**EXTRACTED DATA**

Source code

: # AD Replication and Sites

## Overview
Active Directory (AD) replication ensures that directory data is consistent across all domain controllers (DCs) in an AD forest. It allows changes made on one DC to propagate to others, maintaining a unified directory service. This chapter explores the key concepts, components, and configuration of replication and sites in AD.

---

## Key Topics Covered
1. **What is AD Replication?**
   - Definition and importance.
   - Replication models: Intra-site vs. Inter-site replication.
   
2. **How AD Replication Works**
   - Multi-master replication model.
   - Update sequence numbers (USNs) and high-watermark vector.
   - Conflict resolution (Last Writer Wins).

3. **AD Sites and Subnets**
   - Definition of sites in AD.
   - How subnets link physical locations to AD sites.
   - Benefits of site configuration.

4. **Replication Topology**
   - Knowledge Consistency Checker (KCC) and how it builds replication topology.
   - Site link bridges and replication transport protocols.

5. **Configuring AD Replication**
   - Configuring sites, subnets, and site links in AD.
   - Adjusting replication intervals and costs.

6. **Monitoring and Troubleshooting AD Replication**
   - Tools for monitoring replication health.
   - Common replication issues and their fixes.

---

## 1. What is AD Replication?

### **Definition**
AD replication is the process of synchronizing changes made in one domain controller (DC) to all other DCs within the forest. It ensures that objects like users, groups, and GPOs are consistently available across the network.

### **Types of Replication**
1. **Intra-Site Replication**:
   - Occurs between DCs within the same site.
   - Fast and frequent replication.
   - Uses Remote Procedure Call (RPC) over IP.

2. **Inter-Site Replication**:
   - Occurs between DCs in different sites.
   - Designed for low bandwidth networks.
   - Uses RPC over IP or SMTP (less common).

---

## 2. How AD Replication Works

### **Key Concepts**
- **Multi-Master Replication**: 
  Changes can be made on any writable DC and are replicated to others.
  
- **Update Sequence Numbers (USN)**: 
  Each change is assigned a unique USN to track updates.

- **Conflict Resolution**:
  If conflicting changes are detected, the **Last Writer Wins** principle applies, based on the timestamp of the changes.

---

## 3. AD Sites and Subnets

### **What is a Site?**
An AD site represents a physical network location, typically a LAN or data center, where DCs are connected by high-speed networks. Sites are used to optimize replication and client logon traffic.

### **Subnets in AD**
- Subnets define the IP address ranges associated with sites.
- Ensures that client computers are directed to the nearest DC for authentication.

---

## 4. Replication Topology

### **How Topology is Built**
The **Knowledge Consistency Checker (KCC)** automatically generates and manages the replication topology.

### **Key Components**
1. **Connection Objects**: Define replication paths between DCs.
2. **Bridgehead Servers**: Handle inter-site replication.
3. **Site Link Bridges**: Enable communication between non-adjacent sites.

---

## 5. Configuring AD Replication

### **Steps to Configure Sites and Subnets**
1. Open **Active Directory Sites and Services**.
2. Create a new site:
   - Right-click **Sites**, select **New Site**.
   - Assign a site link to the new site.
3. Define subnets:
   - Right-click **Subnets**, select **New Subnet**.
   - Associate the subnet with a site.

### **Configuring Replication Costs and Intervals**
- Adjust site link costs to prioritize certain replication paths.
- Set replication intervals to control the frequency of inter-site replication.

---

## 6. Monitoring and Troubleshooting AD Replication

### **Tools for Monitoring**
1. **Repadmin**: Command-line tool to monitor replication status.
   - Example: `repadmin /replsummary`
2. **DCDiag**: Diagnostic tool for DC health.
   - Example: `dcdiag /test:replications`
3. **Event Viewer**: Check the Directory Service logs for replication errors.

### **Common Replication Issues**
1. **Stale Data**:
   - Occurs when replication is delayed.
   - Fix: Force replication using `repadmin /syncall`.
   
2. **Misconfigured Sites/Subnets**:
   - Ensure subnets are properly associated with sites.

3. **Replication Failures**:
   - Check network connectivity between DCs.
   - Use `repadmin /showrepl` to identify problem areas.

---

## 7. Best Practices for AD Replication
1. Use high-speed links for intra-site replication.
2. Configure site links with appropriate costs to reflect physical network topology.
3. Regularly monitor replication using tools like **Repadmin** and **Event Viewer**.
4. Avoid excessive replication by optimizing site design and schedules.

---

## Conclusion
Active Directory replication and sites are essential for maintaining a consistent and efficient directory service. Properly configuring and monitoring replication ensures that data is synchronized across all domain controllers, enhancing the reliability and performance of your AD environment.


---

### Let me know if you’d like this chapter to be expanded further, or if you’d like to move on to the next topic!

**AIM OF THE TASK**
An exact reproduction of the listing is required, covering every entry.

**ANSWER SECTION**
Source code

: # AD Replication and Sites

## Overview
Active Directory (AD) replication ensures that directory data is consistent across all domain controllers (DCs) in an AD forest. It allows changes made on one DC to propagate to others, maintaining a unified directory service. This chapter explores the key concepts, components, and configuration of replication and sites in AD.

---

## Key Topics Covered
1. **What is AD Replication?**
   - Definition and importance.
   - Replication models: Intra-site vs. Inter-site replication.
   
2. **How AD Replication Works**
   - Multi-master replication model.
   - Update sequence numbers (USNs) and high-watermark vector.
   - Conflict resolution (Last Writer Wins).

3. **AD Sites and Subnets**
   - Definition of sites in AD.
   - How subnets link physical locations to AD sites.
   - Benefits of site configuration.

4. **Replication Topology**
   - Knowledge Consistency Checker (KCC) and how it builds replication topology.
   - Site link bridges and replication transport protocols.

5. **Configuring AD Replication**
   - Configuring sites, subnets, and site links in AD.
   - Adjusting replication intervals and costs.

6. **Monitoring and Troubleshooting AD Replication**
   - Tools for monitoring replication health.
   - Common replication issues and their fixes.

---

## 1. What is AD Replication?

### **Definition**
AD replication is the process of synchronizing changes made in one domain controller (DC) to all other DCs within the forest. It ensures that objects like users, groups, and GPOs are consistently available across the network.

### **Types of Replication**
1. **Intra-Site Replication**:
   - Occurs between DCs within the same site.
   - Fast and frequent replication.
   - Uses Remote Procedure Call (RPC) over IP.

2. **Inter-Site Replication**:
   - Occurs between DCs in different sites.
   - Designed for low bandwidth networks.
   - Uses RPC over IP or SMTP (less common).

---

## 2. How AD Replication Works

### **Key Concepts**
- **Multi-Master Replication**: 
  Changes can be made on any writable DC and are replicated to others.
  
- **Update Sequence Numbers (USN)**: 
  Each change is assigned a unique USN to track updates.

- **Conflict Resolution**:
  If conflicting changes are detected, the **Last Writer Wins** principle applies, based on the timestamp of the changes.

---

## 3. AD Sites and Subnets

### **What is a Site?**
An AD site represents a physical network location, typically a LAN or data center, where DCs are connected by high-speed networks. Sites are used to optimize replication and client logon traffic.

### **Subnets in AD**
- Subnets define the IP address ranges associated with sites.
- Ensures that client computers are directed to the nearest DC for authentication.

---

## 4. Replication Topology

### **How Topology is Built**
The **Knowledge Consistency Checker (KCC)** automatically generates and manages the replication topology.

### **Key Components**
1. **Connection Objects**: Define replication paths between DCs.
2. **Bridgehead Servers**: Handle inter-site replication.
3. **Site Link Bridges**: Enable communication between non-adjacent sites.

---

## 5. Configuring AD Replication

### **Steps to Configure Sites and Subnets**
1. Open **Active Directory Sites and Services**.
2. Create a new site:
   - Right-click **Sites**, select **New Site**.
   - Assign a site link to the new site.
3. Define subnets:
   - Right-click **Subnets**, select **New Subnet**.
   - Associate the subnet with a site.

### **Configuring Replication Costs and Intervals**
- Adjust site link costs to prioritize certain replication paths.
- Set replication intervals to control the frequency of inter-site replication.

---

## 6. Monitoring and Troubleshooting AD Replication

### **Tools for Monitoring**
1. **Repadmin**: Command-line tool to monitor replication status.
   - Example: `repadmin /replsummary`
2. **DCDiag**: Diagnostic tool for DC health.
   - Example: `dcdiag /test:replications`
3. **Event Viewer**: Check the Directory Service logs for replication errors.

### **Common Replication Issues**
1. **Stale Data**:
   - Occurs when replication is delayed.
   - Fix: Force replication using `repadmin /syncall`.
   
2. **Misconfigured Sites/Subnets**:
   - Ensure subnets are properly associated with sites.

3. **Replication Failures**:
   - Check network connectivity between DCs.
   - Use `repadmin /showrepl` to identify problem areas.

---

## 7. Best Practices for AD Replication
1. Use high-speed links for intra-site replication.
2. Configure site links with appropriate costs to reflect physical network topology.
3. Regularly monitor replication using tools like **Repadmin** and **Event Viewer**.
4. Avoid excessive replication by optimizing site design and schedules.

---

## Conclusion
Active Directory replication and sites are essential for maintaining a consistent and efficient directory service. Properly configuring and monitoring replication ensures that data is synchronized across all domain controllers, enhancing the reliability and performance of your AD environment.


---

### Let me know if you’d like this chapter to be expanded further, or if you’d like to move on to the next topic!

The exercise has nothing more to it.